▶ The problem
Copy out each line below in which the string "mitologia" appears.

▶ Data shown
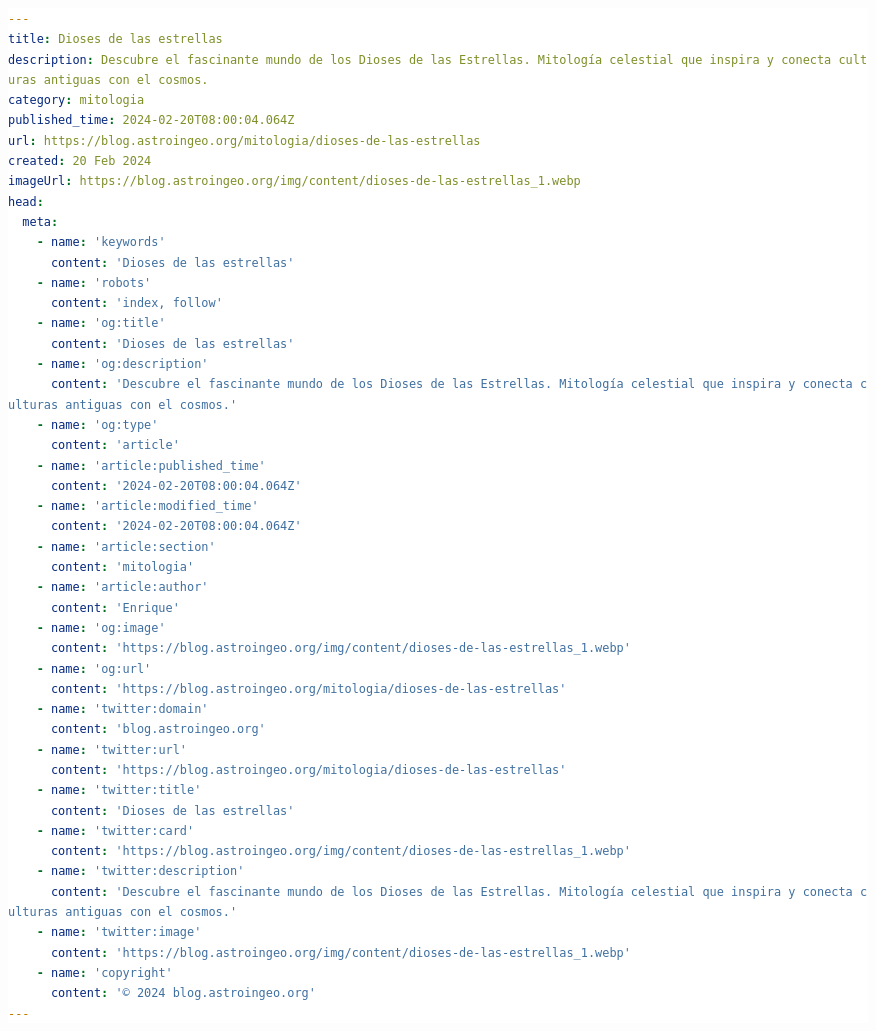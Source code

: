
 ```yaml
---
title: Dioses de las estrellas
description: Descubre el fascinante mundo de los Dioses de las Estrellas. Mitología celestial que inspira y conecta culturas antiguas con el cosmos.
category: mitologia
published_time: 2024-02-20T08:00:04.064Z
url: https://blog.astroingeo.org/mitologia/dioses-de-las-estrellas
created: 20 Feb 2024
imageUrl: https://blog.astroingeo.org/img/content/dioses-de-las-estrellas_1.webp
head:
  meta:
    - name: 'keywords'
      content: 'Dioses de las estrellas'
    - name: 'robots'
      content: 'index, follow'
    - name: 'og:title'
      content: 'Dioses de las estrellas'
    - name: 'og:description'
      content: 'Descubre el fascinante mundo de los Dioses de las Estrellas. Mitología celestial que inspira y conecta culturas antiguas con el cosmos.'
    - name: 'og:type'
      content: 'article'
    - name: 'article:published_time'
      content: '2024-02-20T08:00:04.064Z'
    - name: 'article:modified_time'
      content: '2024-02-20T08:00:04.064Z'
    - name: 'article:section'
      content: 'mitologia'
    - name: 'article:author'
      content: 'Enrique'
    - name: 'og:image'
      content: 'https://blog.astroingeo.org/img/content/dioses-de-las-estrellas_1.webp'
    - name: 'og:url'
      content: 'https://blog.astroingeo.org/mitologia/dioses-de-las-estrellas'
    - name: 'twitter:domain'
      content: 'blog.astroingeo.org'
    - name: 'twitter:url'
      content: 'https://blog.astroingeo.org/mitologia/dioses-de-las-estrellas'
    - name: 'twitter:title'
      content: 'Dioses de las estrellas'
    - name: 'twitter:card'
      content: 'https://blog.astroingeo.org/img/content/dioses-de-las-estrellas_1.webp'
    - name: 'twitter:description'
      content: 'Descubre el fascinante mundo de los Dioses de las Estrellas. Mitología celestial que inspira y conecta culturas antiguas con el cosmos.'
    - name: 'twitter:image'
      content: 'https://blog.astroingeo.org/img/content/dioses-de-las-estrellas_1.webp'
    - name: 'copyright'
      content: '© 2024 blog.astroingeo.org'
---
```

▶ Answer space
category: mitologia
url: https://blog.astroingeo.org/mitologia/dioses-de-las-estrellas
      content: 'mitologia'
      content: 'https://blog.astroingeo.org/mitologia/dioses-de-las-estrellas'
      content: 'https://blog.astroingeo.org/mitologia/dioses-de-las-estrellas'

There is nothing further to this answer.